* [Prompt]: Would you write out all the records again, exactly?

--------------------

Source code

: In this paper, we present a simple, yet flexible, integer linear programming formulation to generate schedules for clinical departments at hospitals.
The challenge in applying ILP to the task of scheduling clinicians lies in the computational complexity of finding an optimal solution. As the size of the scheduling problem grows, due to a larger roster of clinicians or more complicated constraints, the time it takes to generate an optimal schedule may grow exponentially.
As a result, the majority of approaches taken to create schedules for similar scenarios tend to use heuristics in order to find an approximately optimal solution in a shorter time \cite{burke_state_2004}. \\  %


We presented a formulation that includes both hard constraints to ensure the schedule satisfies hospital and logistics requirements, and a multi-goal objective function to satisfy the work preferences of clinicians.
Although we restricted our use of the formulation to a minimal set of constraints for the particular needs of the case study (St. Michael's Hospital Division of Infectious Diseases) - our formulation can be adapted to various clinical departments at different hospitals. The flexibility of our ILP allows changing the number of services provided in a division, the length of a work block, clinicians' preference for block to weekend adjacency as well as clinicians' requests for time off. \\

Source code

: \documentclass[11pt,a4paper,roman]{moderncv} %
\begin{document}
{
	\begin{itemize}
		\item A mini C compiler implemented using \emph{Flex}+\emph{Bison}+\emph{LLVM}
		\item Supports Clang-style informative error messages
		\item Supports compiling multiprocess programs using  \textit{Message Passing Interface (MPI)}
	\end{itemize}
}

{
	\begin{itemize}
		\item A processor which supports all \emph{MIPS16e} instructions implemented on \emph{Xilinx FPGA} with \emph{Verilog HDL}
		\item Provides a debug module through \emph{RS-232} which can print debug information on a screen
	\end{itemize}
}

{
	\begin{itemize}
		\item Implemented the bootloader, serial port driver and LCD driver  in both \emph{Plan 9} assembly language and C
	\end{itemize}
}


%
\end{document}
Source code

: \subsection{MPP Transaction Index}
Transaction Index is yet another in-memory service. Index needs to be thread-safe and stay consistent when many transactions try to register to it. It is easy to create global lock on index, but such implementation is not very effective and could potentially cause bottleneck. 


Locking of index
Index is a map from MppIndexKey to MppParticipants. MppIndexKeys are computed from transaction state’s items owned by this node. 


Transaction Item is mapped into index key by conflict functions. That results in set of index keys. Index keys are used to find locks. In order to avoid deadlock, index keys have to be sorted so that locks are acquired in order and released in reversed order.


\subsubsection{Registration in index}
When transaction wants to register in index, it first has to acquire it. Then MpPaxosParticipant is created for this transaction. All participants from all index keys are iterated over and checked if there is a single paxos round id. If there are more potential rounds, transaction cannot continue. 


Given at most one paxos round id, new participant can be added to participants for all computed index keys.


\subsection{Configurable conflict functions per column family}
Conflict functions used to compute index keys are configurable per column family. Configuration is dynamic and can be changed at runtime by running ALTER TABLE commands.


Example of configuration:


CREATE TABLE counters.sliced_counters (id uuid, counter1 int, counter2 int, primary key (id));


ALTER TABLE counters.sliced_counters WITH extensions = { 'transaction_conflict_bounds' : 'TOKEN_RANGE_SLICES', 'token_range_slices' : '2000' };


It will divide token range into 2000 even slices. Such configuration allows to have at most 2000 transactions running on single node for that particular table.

--------------------

* [Output for this exercise]:
Source code

: In this paper, we present a simple, yet flexible, integer linear programming formulation to generate schedules for clinical departments at hospitals.
The challenge in applying ILP to the task of scheduling clinicians lies in the computational complexity of finding an optimal solution. As the size of the scheduling problem grows, due to a larger roster of clinicians or more complicated constraints, the time it takes to generate an optimal schedule may grow exponentially.
As a result, the majority of approaches taken to create schedules for similar scenarios tend to use heuristics in order to find an approximately optimal solution in a shorter time \cite{burke_state_2004}. \\  %


We presented a formulation that includes both hard constraints to ensure the schedule satisfies hospital and logistics requirements, and a multi-goal objective function to satisfy the work preferences of clinicians.
Although we restricted our use of the formulation to a minimal set of constraints for the particular needs of the case study (St. Michael's Hospital Division of Infectious Diseases) - our formulation can be adapted to various clinical departments at different hospitals. The flexibility of our ILP allows changing the number of services provided in a division, the length of a work block, clinicians' preference for block to weekend adjacency as well as clinicians' requests for time off. \\

Source code

: \documentclass[11pt,a4paper,roman]{moderncv} %
\begin{document}
{
	\begin{itemize}
		\item A mini C compiler implemented using \emph{Flex}+\emph{Bison}+\emph{LLVM}
		\item Supports Clang-style informative error messages
		\item Supports compiling multiprocess programs using  \textit{Message Passing Interface (MPI)}
	\end{itemize}
}

{
	\begin{itemize}
		\item A processor which supports all \emph{MIPS16e} instructions implemented on \emph{Xilinx FPGA} with \emph{Verilog HDL}
		\item Provides a debug module through \emph{RS-232} which can print debug information on a screen
	\end{itemize}
}

{
	\begin{itemize}
		\item Implemented the bootloader, serial port driver and LCD driver  in both \emph{Plan 9} assembly language and C
	\end{itemize}
}


%
\end{document}
Source code

: \subsection{MPP Transaction Index}
Transaction Index is yet another in-memory service. Index needs to be thread-safe and stay consistent when many transactions try to register to it. It is easy to create global lock on index, but such implementation is not very effective and could potentially cause bottleneck. 


Locking of index
Index is a map from MppIndexKey to MppParticipants. MppIndexKeys are computed from transaction state’s items owned by this node. 


Transaction Item is mapped into index key by conflict functions. That results in set of index keys. Index keys are used to find locks. In order to avoid deadlock, index keys have to be sorted so that locks are acquired in order and released in reversed order.


\subsubsection{Registration in index}
When transaction wants to register in index, it first has to acquire it. Then MpPaxosParticipant is created for this transaction. All participants from all index keys are iterated over and checked if there is a single paxos round id. If there are more potential rounds, transaction cannot continue. 


Given at most one paxos round id, new participant can be added to participants for all computed index keys.


\subsection{Configurable conflict functions per column family}
Conflict functions used to compute index keys are configurable per column family. Configuration is dynamic and can be changed at runtime by running ALTER TABLE commands.


Example of configuration:


CREATE TABLE counters.sliced_counters (id uuid, counter1 int, counter2 int, primary key (id));


ALTER TABLE counters.sliced_counters WITH extensions = { 'transaction_conflict_bounds' : 'TOKEN_RANGE_SLICES', 'token_range_slices' : '2000' };


It will divide token range into 2000 even slices. Such configuration allows to have at most 2000 transactions running on single node for that particular table.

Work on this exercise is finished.